Exercise material:
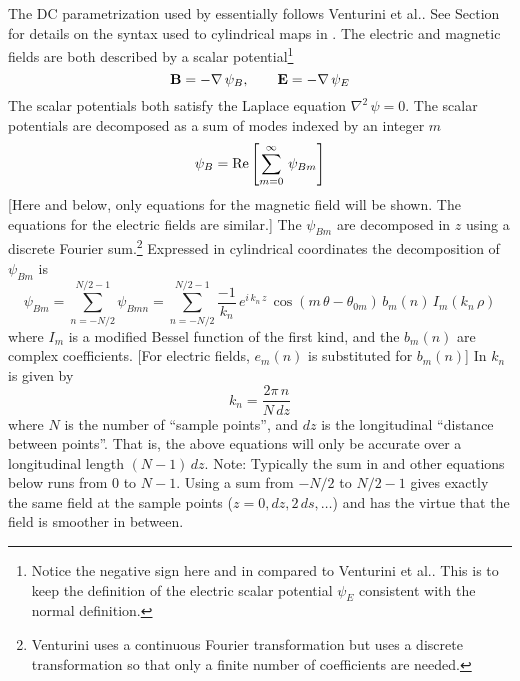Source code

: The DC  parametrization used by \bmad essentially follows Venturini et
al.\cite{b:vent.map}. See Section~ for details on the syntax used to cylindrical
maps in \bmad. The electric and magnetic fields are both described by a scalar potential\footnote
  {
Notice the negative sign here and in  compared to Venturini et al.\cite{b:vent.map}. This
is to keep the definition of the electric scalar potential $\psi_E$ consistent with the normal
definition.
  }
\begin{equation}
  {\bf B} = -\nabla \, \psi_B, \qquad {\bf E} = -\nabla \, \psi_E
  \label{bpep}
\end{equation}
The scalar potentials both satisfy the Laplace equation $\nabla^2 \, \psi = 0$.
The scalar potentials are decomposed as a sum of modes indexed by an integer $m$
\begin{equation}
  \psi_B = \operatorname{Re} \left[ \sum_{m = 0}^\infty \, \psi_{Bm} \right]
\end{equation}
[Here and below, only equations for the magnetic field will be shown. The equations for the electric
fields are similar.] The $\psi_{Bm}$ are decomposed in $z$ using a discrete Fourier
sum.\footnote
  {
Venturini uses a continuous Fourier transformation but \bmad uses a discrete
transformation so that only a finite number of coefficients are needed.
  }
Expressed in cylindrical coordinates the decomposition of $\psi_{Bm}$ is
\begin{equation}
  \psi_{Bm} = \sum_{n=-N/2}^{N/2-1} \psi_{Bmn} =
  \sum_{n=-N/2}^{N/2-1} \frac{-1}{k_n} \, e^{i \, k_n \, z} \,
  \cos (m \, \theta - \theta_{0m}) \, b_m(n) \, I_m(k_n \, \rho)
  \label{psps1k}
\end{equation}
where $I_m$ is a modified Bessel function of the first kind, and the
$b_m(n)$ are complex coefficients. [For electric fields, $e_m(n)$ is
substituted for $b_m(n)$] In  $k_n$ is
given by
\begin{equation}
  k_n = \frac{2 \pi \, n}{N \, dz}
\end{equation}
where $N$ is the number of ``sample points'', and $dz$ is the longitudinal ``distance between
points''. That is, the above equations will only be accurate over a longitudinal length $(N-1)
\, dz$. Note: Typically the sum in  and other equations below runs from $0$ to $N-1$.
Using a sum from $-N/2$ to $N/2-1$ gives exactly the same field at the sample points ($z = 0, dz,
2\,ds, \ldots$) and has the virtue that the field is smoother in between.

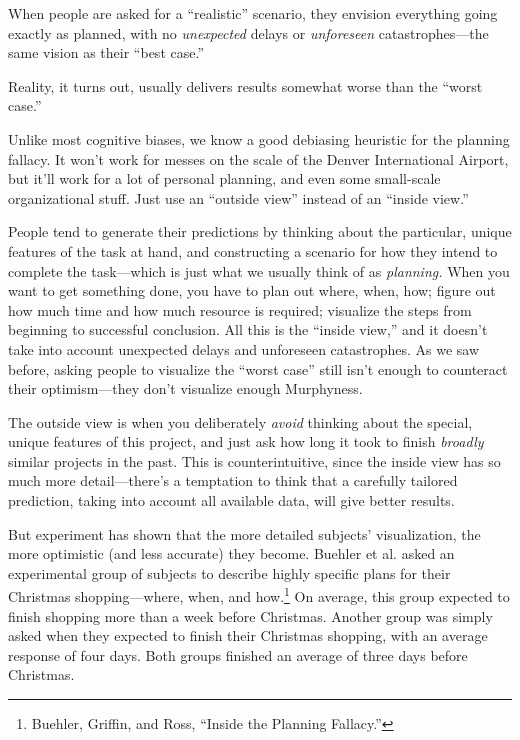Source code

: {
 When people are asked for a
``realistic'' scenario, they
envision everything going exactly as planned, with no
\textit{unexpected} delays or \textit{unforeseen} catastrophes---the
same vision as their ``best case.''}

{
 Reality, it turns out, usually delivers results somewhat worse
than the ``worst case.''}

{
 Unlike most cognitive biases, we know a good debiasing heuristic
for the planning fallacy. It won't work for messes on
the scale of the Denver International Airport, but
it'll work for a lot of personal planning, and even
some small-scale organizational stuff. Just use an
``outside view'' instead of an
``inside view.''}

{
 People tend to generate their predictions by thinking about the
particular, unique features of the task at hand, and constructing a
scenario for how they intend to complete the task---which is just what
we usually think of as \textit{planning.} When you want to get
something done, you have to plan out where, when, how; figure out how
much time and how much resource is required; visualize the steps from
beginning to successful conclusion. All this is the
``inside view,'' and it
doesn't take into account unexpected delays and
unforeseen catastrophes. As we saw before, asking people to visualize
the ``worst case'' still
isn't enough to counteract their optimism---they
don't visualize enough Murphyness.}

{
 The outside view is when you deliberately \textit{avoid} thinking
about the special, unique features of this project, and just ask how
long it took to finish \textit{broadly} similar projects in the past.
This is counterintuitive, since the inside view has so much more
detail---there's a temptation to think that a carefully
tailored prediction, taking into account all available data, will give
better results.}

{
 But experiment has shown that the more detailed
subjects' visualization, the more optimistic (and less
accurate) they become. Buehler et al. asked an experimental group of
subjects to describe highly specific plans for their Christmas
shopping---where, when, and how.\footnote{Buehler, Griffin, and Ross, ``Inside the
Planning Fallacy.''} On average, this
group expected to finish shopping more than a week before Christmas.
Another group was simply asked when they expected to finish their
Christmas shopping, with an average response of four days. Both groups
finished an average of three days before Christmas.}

About this task: Keep every word of the material exactly as given. Drop the pictures.

Written answer:
Source code

: The DC  parametrization used by \bmad essentially follows Venturini et
al.\cite{b:vent.map}. See Section~ for details on the syntax used to cylindrical
maps in \bmad. The electric and magnetic fields are both described by a scalar potential\footnote
  {
Notice the negative sign here and in  compared to Venturini et al.\cite{b:vent.map}. This
is to keep the definition of the electric scalar potential $\psi_E$ consistent with the normal
definition.
  }
\begin{equation}
  {\bf B} = -\nabla \, \psi_B, \qquad {\bf E} = -\nabla \, \psi_E
  \label{bpep}
\end{equation}
The scalar potentials both satisfy the Laplace equation $\nabla^2 \, \psi = 0$.
The scalar potentials are decomposed as a sum of modes indexed by an integer $m$
\begin{equation}
  \psi_B = \operatorname{Re} \left[ \sum_{m = 0}^\infty \, \psi_{Bm} \right]
\end{equation}
[Here and below, only equations for the magnetic field will be shown. The equations for the electric
fields are similar.] The $\psi_{Bm}$ are decomposed in $z$ using a discrete Fourier
sum.\footnote
  {
Venturini uses a continuous Fourier transformation but \bmad uses a discrete
transformation so that only a finite number of coefficients are needed.
  }
Expressed in cylindrical coordinates the decomposition of $\psi_{Bm}$ is
\begin{equation}
  \psi_{Bm} = \sum_{n=-N/2}^{N/2-1} \psi_{Bmn} =
  \sum_{n=-N/2}^{N/2-1} \frac{-1}{k_n} \, e^{i \, k_n \, z} \,
  \cos (m \, \theta - \theta_{0m}) \, b_m(n) \, I_m(k_n \, \rho)
  \label{psps1k}
\end{equation}
where $I_m$ is a modified Bessel function of the first kind, and the
$b_m(n)$ are complex coefficients. [For electric fields, $e_m(n)$ is
substituted for $b_m(n)$] In  $k_n$ is
given by
\begin{equation}
  k_n = \frac{2 \pi \, n}{N \, dz}
\end{equation}
where $N$ is the number of ``sample points'', and $dz$ is the longitudinal ``distance between
points''. That is, the above equations will only be accurate over a longitudinal length $(N-1)
\, dz$. Note: Typically the sum in  and other equations below runs from $0$ to $N-1$.
Using a sum from $-N/2$ to $N/2-1$ gives exactly the same field at the sample points ($z = 0, dz,
2\,ds, \ldots$) and has the virtue that the field is smoother in between.

Source code

: {
 When people are asked for a
``realistic'' scenario, they
envision everything going exactly as planned, with no
\textit{unexpected} delays or \textit{unforeseen} catastrophes---the
same vision as their ``best case.''}

{
 Reality, it turns out, usually delivers results somewhat worse
than the ``worst case.''}

{
 Unlike most cognitive biases, we know a good debiasing heuristic
for the planning fallacy. It won't work for messes on
the scale of the Denver International Airport, but
it'll work for a lot of personal planning, and even
some small-scale organizational stuff. Just use an
``outside view'' instead of an
``inside view.''}

{
 People tend to generate their predictions by thinking about the
particular, unique features of the task at hand, and constructing a
scenario for how they intend to complete the task---which is just what
we usually think of as \textit{planning.} When you want to get
something done, you have to plan out where, when, how; figure out how
much time and how much resource is required; visualize the steps from
beginning to successful conclusion. All this is the
``inside view,'' and it
doesn't take into account unexpected delays and
unforeseen catastrophes. As we saw before, asking people to visualize
the ``worst case'' still
isn't enough to counteract their optimism---they
don't visualize enough Murphyness.}

{
 The outside view is when you deliberately \textit{avoid} thinking
about the special, unique features of this project, and just ask how
long it took to finish \textit{broadly} similar projects in the past.
This is counterintuitive, since the inside view has so much more
detail---there's a temptation to think that a carefully
tailored prediction, taking into account all available data, will give
better results.}

{
 But experiment has shown that the more detailed
subjects' visualization, the more optimistic (and less
accurate) they become. Buehler et al. asked an experimental group of
subjects to describe highly specific plans for their Christmas
shopping---where, when, and how.\footnote{Buehler, Griffin, and Ross, ``Inside the
Planning Fallacy.''} On average, this
group expected to finish shopping more than a week before Christmas.
Another group was simply asked when they expected to finish their
Christmas shopping, with an average response of four days. Both groups
finished an average of three days before Christmas.}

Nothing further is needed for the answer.